Sustainable Tourism in Amazon

Sustainable tourism is a huge attraction for many visitors to Brazil, Peru, Columbia, and Ecuador  There are many opportunities to connect with the Amazonian people and travel responsibly throughout the region. 

Historically, ecotourism in the Amazon was largely led by indigenous individuals to replace more destructive tourism practices in the area and educate outsiders about local practices. In the past, many travel practices were not very thoughtful of local community needs and often destroyed the local ecosystem.

If you want to travel and connect with local tribes, using companies that implement sustainable efforts is important. Here are some great ways to incorporate local culture and ecotourism on your trip to the rainforest:

With the Responsible Travel company, tourists can explore Ecuador, the Andes, and the Amazon while visiting the villages of the region. This really unique opportunity allows travelers to connect with amazon tribes and includes lunch with the Sani tribe.

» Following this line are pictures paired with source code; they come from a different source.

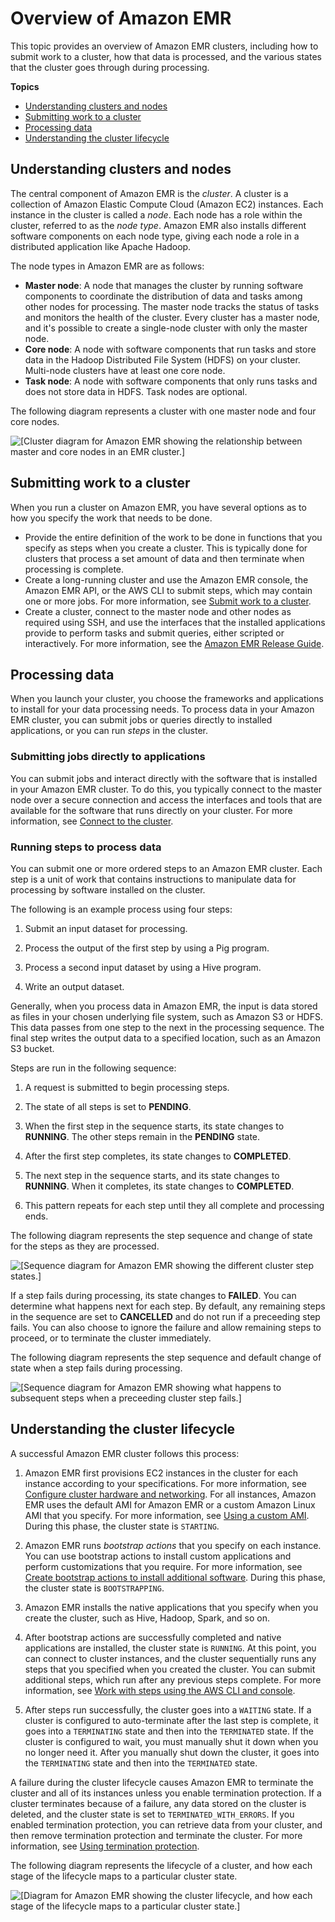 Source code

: # Overview of Amazon EMR<a name="emr-overview"></a>

This topic provides an overview of Amazon EMR clusters, including how to submit work to a cluster, how that data is processed, and the various states that the cluster goes through during processing\. 

**Topics**
+ [Understanding clusters and nodes](#emr-overview-clusters)
+ [Submitting work to a cluster](#emr-work-cluster)
+ [Processing data](#emr-overview-data-processing)
+ [Understanding the cluster lifecycle](#emr-overview-cluster-lifecycle)

## Understanding clusters and nodes<a name="emr-overview-clusters"></a>

The central component of Amazon EMR is the *cluster*\. A cluster is a collection of Amazon Elastic Compute Cloud \(Amazon EC2\) instances\. Each instance in the cluster is called a *node*\. Each node has a role within the cluster, referred to as the *node type*\. Amazon EMR also installs different software components on each node type, giving each node a role in a distributed application like Apache Hadoop\.

 The node types in Amazon EMR are as follows: 
+ **Master node**: A node that manages the cluster by running software components to coordinate the distribution of data and tasks among other nodes for processing\. The master node tracks the status of tasks and monitors the health of the cluster\. Every cluster has a master node, and it's possible to create a single\-node cluster with only the master node\.
+ **Core node**: A node with software components that run tasks and store data in the Hadoop Distributed File System \(HDFS\) on your cluster\. Multi\-node clusters have at least one core node\.
+ **Task node**: A node with software components that only runs tasks and does not store data in HDFS\. Task nodes are optional\.

 The following diagram represents a cluster with one master node and four core nodes\. 

![\[Cluster diagram for Amazon EMR showing the relationship between master and core nodes in an EMR cluster.\]](http://docs.aws.amazon.com/emr/latest/ManagementGuide/images/cluster-node-types.png)

## Submitting work to a cluster<a name="emr-work-cluster"></a>

When you run a cluster on Amazon EMR, you have several options as to how you specify the work that needs to be done\. 
+ Provide the entire definition of the work to be done in functions that you specify as steps when you create a cluster\. This is typically done for clusters that process a set amount of data and then terminate when processing is complete\. 
+ Create a long\-running cluster and use the Amazon EMR console, the Amazon EMR API, or the AWS CLI to submit steps, which may contain one or more jobs\. For more information, see [Submit work to a cluster](AddingStepstoaJobFlow.md)\. 
+ Create a cluster, connect to the master node and other nodes as required using SSH, and use the interfaces that the installed applications provide to perform tasks and submit queries, either scripted or interactively\. For more information, see the [Amazon EMR Release Guide](https://docs.aws.amazon.com/emr/latest/ReleaseGuide/)\. 

## Processing data<a name="emr-overview-data-processing"></a>

When you launch your cluster, you choose the frameworks and applications to install for your data processing needs\. To process data in your Amazon EMR cluster, you can submit jobs or queries directly to installed applications, or you can run *steps* in the cluster\.

### Submitting jobs directly to applications<a name="emr-overview-submitting-jobs"></a>

You can submit jobs and interact directly with the software that is installed in your Amazon EMR cluster\. To do this, you typically connect to the master node over a secure connection and access the interfaces and tools that are available for the software that runs directly on your cluster\. For more information, see [Connect to the cluster](emr-connect-master-node.md)\.

### Running steps to process data<a name="emr-overview-steps"></a>

You can submit one or more ordered steps to an Amazon EMR cluster\. Each step is a unit of work that contains instructions to manipulate data for processing by software installed on the cluster\.

 The following is an example process using four steps: 

1. Submit an input dataset for processing\.

1. Process the output of the first step by using a Pig program\.

1. Process a second input dataset by using a Hive program\.

1. Write an output dataset\.

Generally, when you process data in Amazon EMR, the input is data stored as files in your chosen underlying file system, such as Amazon S3 or HDFS\. This data passes from one step to the next in the processing sequence\. The final step writes the output data to a specified location, such as an Amazon S3 bucket\.

 Steps are run in the following sequence: 

1. A request is submitted to begin processing steps\.

1. The state of all steps is set to **PENDING**\.

1. When the first step in the sequence starts, its state changes to **RUNNING**\. The other steps remain in the **PENDING** state\.

1. After the first step completes, its state changes to **COMPLETED**\.

1. The next step in the sequence starts, and its state changes to **RUNNING**\. When it completes, its state changes to **COMPLETED**\.

1. This pattern repeats for each step until they all complete and processing ends\.

The following diagram represents the step sequence and change of state for the steps as they are processed\. 

![\[Sequence diagram for Amazon EMR showing the different cluster step states.\]](http://docs.aws.amazon.com/emr/latest/ManagementGuide/images/step-sequence.png)

If a step fails during processing, its state changes to **FAILED**\. You can determine what happens next for each step\. By default, any remaining steps in the sequence are set to **CANCELLED** and do not run if a preceeding step fails\. You can also choose to ignore the failure and allow remaining steps to proceed, or to terminate the cluster immediately\.

The following diagram represents the step sequence and default change of state when a step fails during processing\. 

![\[Sequence diagram for Amazon EMR showing what happens to subsequent steps when a preceeding cluster step fails.\]](http://docs.aws.amazon.com/emr/latest/ManagementGuide/images/step-sequence-failed.png)

## Understanding the cluster lifecycle<a name="emr-overview-cluster-lifecycle"></a>

 A successful Amazon EMR cluster follows this process: 

1. Amazon EMR first provisions EC2 instances in the cluster for each instance according to your specifications\. For more information, see [Configure cluster hardware and networking](emr-plan-instances.md)\. For all instances, Amazon EMR uses the default AMI for Amazon EMR or a custom Amazon Linux AMI that you specify\. For more information, see [Using a custom AMI](emr-custom-ami.md)\. During this phase, the cluster state is `STARTING`\.

1. Amazon EMR runs *bootstrap actions* that you specify on each instance\. You can use bootstrap actions to install custom applications and perform customizations that you require\. For more information, see [Create bootstrap actions to install additional software](emr-plan-bootstrap.md)\. During this phase, the cluster state is `BOOTSTRAPPING`\. 

1. Amazon EMR installs the native applications that you specify when you create the cluster, such as Hive, Hadoop, Spark, and so on\.

1. After bootstrap actions are successfully completed and native applications are installed, the cluster state is `RUNNING`\. At this point, you can connect to cluster instances, and the cluster sequentially runs any steps that you specified when you created the cluster\. You can submit additional steps, which run after any previous steps complete\. For more information, see [Work with steps using the AWS CLI and console](emr-work-with-steps.md)\. 

1. After steps run successfully, the cluster goes into a `WAITING` state\. If a cluster is configured to auto\-terminate after the last step is complete, it goes into a `TERMINATING` state and then into the `TERMINATED` state\. If the cluster is configured to wait, you must manually shut it down when you no longer need it\. After you manually shut down the cluster, it goes into the `TERMINATING` state and then into the `TERMINATED` state\.

A failure during the cluster lifecycle causes Amazon EMR to terminate the cluster and all of its instances unless you enable termination protection\. If a cluster terminates because of a failure, any data stored on the cluster is deleted, and the cluster state is set to `TERMINATED_WITH_ERRORS`\. If you enabled termination protection, you can retrieve data from your cluster, and then remove termination protection and terminate the cluster\. For more information, see [Using termination protection](UsingEMR_TerminationProtection.md)\. 

The following diagram represents the lifecycle of a cluster, and how each stage of the lifecycle maps to a particular cluster state\. 

![\[Diagram for Amazon EMR showing the cluster lifecycle, and how each stage of the lifecycle maps to a particular cluster state.\]](http://docs.aws.amazon.com/emr/latest/ManagementGuide/images/emr-cluster-lifecycle.png)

Travelers can experience remote farms, take cooking lessons, and trek around the Otavalo region on this wonderful several-day tour.

Bonanza Tours is a large Manu, Peru tour company that is owned and operated by local individuals. This family-run company inspires conservation through adventure and offers eco-lodges, local cuisine, tree climbing, camping, photography, and trekking expeditions. The tour company works to give back to the local communities in the jungle and works to take the extra step of cleaning up Manu park during the off-season and high season. 

Sustainability is a key for the indigenous tourism in the Amazon. Local groups are leading the way with new tours and activities in both large and small cities. 

These are just a few of the great options to travel in the Amazon, one of the world’s most impressive areas. This region is also a perfect option for sustainable tourism, especially if you’re looking to connect with the Amazonian people.